## Rendered images with source text:
────────────────────

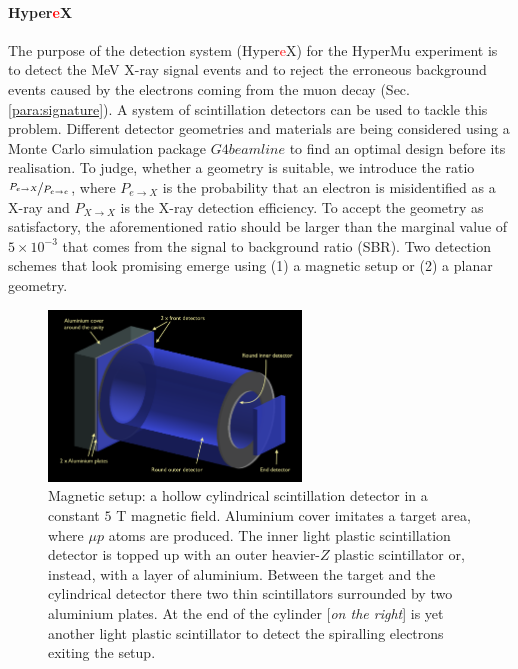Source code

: \documentclass[12pt]{article}
\begin{document}
\paragraph{Hyper\textcolor{red}{e}X}
The purpose of the detection system (Hyper\textcolor{red}{e}X) for the HyperMu experiment is to detect the MeV X-ray signal events and to reject the erroneous background events caused by the electrons coming from the muon decay (Sec. \ref{para:signature}). A system of scintillation detectors can be used to tackle this problem. Different detector geometries and materials are being considered using a Monte Carlo simulation package $G4beamline$ \cite{g4beam} to find an optimal design before its realisation. To judge, whether a geometry is suitable, we introduce the ratio $\nicefrac{P_{{e{\rightarrow}{X}}}}{P_{{e}\rightarrow{e}}}$, where $P_{e{\rightarrow}X}$ is the probability that an electron is misidentified as a X-ray and $P_{X{\rightarrow}X}$ is the X-ray detection efficiency. To accept the geometry as satisfactory, the aforementioned ratio should be larger than the marginal value of $5 \times 10^{-3}$ that comes from the signal to background ratio (SBR). Two detection schemes that look promising emerge using (1) a magnetic setup or (2) a planar geometry. 
\begin{figure}[!htbp]
\centering
\includegraphics[width=0.6\textwidth]{img/magnetic.png}
\caption{Magnetic setup: a hollow cylindrical scintillation detector in a constant $5$ T magnetic field. Aluminium cover imitates a target area, where $\mu{p}$ atoms are produced. The inner light plastic scintillation detector is topped up with an outer heavier-$Z$ plastic scintillator or, instead, with a layer of aluminium. Between the target and the cylindrical detector there two thin scintillators surrounded by two aluminium plates. At the end of the cylinder [\textit{on the right}] is yet another light plastic scintillator to detect the spiralling electrons exiting the setup.}
\label{fig:magnetic}
\end{figure}
\end{document}
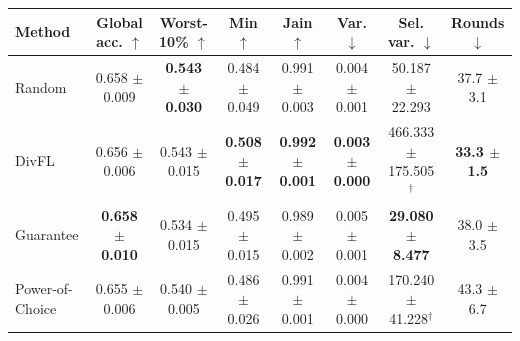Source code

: \begin{tabular}{lccccccc}
\toprule
Method & Global acc. $\uparrow$ & Worst-10\% $\uparrow$ & Min $\uparrow$ & Jain $\uparrow$ & Var. $\downarrow$ & Sel. var. $\downarrow$ & Rounds $\downarrow$ \\
\midrule
Random & 0.658 $\pm$ 0.009 & \textbf{0.543 $\pm$ 0.030} & 0.484 $\pm$ 0.049 & 0.991 $\pm$ 0.003 & 0.004 $\pm$ 0.001 & 50.187 $\pm$ 22.293 & 37.7 $\pm$ 3.1 \\
DivFL & 0.656 $\pm$ 0.006 & 0.543 $\pm$ 0.015 & \textbf{0.508 $\pm$ 0.017} & \textbf{0.992 $\pm$ 0.001} & \textbf{0.003 $\pm$ 0.000} & 466.333 $\pm$ 175.505$^\dagger$ & \textbf{33.3 $\pm$ 1.5} \\
Guarantee & \textbf{0.658 $\pm$ 0.010} & 0.534 $\pm$ 0.015 & 0.495 $\pm$ 0.015 & 0.989 $\pm$ 0.002 & 0.005 $\pm$ 0.001 & \textbf{29.080 $\pm$ 8.477} & 38.0 $\pm$ 3.5 \\
Power-of-Choice & 0.655 $\pm$ 0.006 & 0.540 $\pm$ 0.005 & 0.486 $\pm$ 0.026 & 0.991 $\pm$ 0.001 & 0.004 $\pm$ 0.000 & 170.240 $\pm$ 41.228$^\dagger$ & 43.3 $\pm$ 6.7 \\
\bottomrule
\end{tabular}
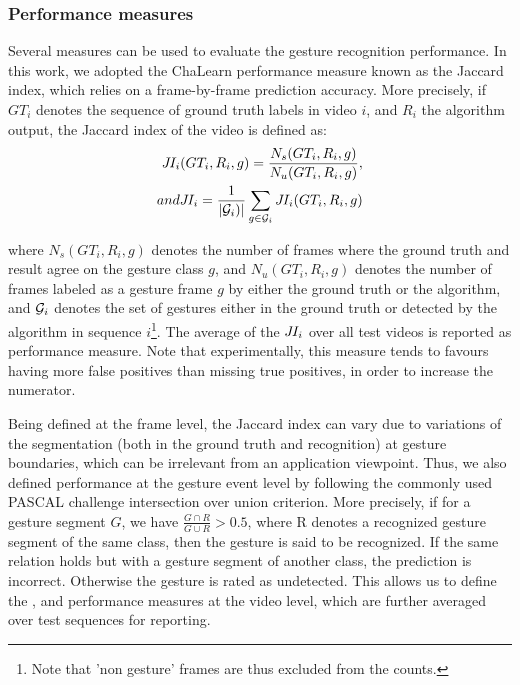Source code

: \subsubsection{Performance measures}

Several measures can be used to evaluate the gesture recognition performance.
%
In this work, we adopted the ChaLearn performance measure known as the Jaccard index, which relies on a frame-by-frame prediction accuracy.
More precisely, if $GT_i$ denotes the sequence of ground truth labels in video $i$, and $R_i$ the algorithm output, the Jaccard index
of the video is defined as:
\begin{align}
\jaccardindex_i(GT_i, R_i,g) = \frac{N_s(GT_i, R_i,g)}{N_u(GT_i, R_i,g)},
\\
\mbox{and } \jaccardindex_i = \frac{1}{|{\cal G}_i)|} \sum_{g \in {\cal G}_i} \jaccardindex_i(GT_i, R_i,g)
\end{align}

where $N_s(GT_i, R_i, g)$ denotes the number of frames where the ground truth and result agree on the gesture class $g$,
and $N_u(GT_i, R_i, g)$ denotes the number of frames labeled as a gesture frame $g$ by  either the ground truth or the algorithm,
and ${{\cal G}_i}$ denotes the set of gestures either in the ground truth or detected by the algorithm in sequence $i$\footnote{Note that 'non gesture' frames are thus excluded from the counts.}. The average of the $J\hspace*{-0.1em}I_i$ over all test videos is reported as performance measure.
%
Note that experimentally, this measure tends to favours having more false positives than missing true positives, in order to increase the numerator.

Being defined at the frame level, the Jaccard index can vary due to variations of the segmentation (both in the ground truth and recognition)
at gesture boundaries, which can be irrelevant from an application viewpoint.
%
Thus, we also defined performance at the gesture event level by following the commonly used PASCAL challenge intersection over union criterion.
More precisely, if for a gesture segment $G$, we have $\frac{G \cap R}{G \cup R} >  0.5$, where R denotes a recognized gesture
segment of the same class, then the  gesture is said to be recognized.
%
If the same relation holds but with a gesture segment of another class, the prediction is incorrect.
Otherwise the gesture is rated as undetected. This allows us to define the \eventaccuracy, \eventconfused and \eventmissed performance measures at the video level,
which are further averaged over test sequences for reporting.


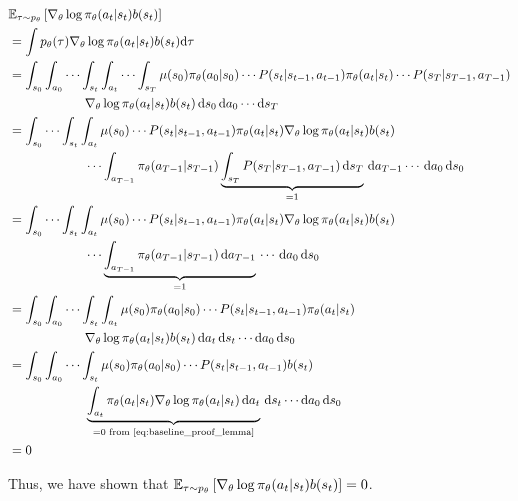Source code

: \documentclass{article}
\begin{document}
\begin{tcolorbox}[breakable,enhanced,colback=gray!10!white,colframe=gray!50!black,
title={$\BBE_{\tau \sim p_\theta} \left[\nabla_\theta \log \pi_\theta(a_t \vert s_t) b(s_t)\right] = 0$}]
\begin{align*}
&\BBE_{\tau \sim p_\theta} \left[\nabla_\theta \log \pi_\theta(a_t \vert s_t) b(s_t)\right] \\
%
&= \int p_\theta(\tau) \nabla_\theta \log \pi_\theta(a_t \vert s_t) b(s_t) \dtau \\
%
&= \int_{s_0} \int_{a_0} \cdots \int_{s_t} \int_{a_t} \cdots \int_{s_T} \mu(s_0) \pi_\theta(a_0 \vert s_0) \cdots P(s_t \vert s_{t-1}, a_{t-1}) \pi_\theta(a_t \vert s_t) \cdots P(s_T \vert s_{T-1}, a_{T-1}) \\
&\qquad \qquad \qquad \nabla_\theta \log \pi_\theta(a_t \vert s_t) b(s_t) \, \ds_0 \, \da_0 \cdots \ds_T \\
%
&= \int_{s_0} \cdots \int_{s_t} \int_{a_t} \mu(s_0) \cdots P(s_t \vert s_{t-1}, a_{t-1}) \pi_\theta(a_t \vert s_t) \nabla_\theta \log \pi_\theta(a_t \vert s_t) b(s_t) \\
&\qquad \qquad \qquad \cdots \int_{a_{T-1}} \pi_\theta(a_{T-1} \vert s_{T-1}) \underbrace{\int_{s_T} P(s_T \vert s_{T-1}, a_{T-1})\,\ds_T}_{=1} \, \da_{T-1} \cdots \, \da_0 \, \ds_0 \\
% 
&= \int_{s_0} \cdots \int_{s_t} \int_{a_t} \mu(s_0) \cdots P(s_t \vert s_{t-1}, a_{t-1}) \pi_\theta(a_t \vert s_t) \nabla_\theta \log \pi_\theta(a_t \vert s_t) b(s_t) \\
&\qquad \qquad \qquad \cdots  \underbrace{\int_{a_{T-1}} \pi_\theta(a_{T-1} \vert s_{T-1}) \, \da_{T-1}}_{=1} \,  \cdots \, \da_0 \, \ds_0 \\
% 
&= \int_{s_0} \int_{a_0} \cdots \int_{s_t} \int_{a_t} \mu(s_0) \pi_\theta(a_0 \vert s_0) \cdots P(s_t \vert s_{t-1}, a_{t-1}) \pi_\theta(a_t \vert s_t) \\
&\qquad \qquad \qquad \nabla_\theta \log \pi_\theta(a_t \vert s_t) b(s_t) \, \da_t \, \ds_t \cdots \da_0 \, \ds_0 \\
% 
&= \int_{s_0} \int_{a_0} \cdots \int_{s_t} \mu(s_0) \pi_\theta(a_0 \vert s_0) \cdots P(s_t \vert s_{t-1}, a_{t-1}) b(s_t) \\
&\qquad \qquad \qquad \underbrace{\int_{a_t} \pi_\theta(a_t \vert s_t) \nabla_\theta \log \pi_\theta(a_t \vert s_t) \, \da_t}_{=0 \text{ from~\eqref{eq:baseline_proof_lemma}}} \, \ds_t \cdots \da_0 \, \ds_0 \\
&=0
\end{align*}
\end{tcolorbox}
Thus, we have shown that \(\BBE_{\tau \sim p_\theta} \left[\nabla_\theta \log \pi_\theta(a_t \vert s_t) b(s_t)\right] = 0 \).
\end{document}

────────────────────

## Work instructions:
Each line above that holds the string "have" should be copied and shown.

## Reply:
More precisely, if for a gesture segment $G$, we have $\frac{G \cap R}{G \cup R} >  0.5$, where R denotes a recognized gesture
Thus, we have shown that \(\BBE_{\tau \sim p_\theta} \left[\nabla_\theta \log \pi_\theta(a_t \vert s_t) b(s_t)\right] = 0 \).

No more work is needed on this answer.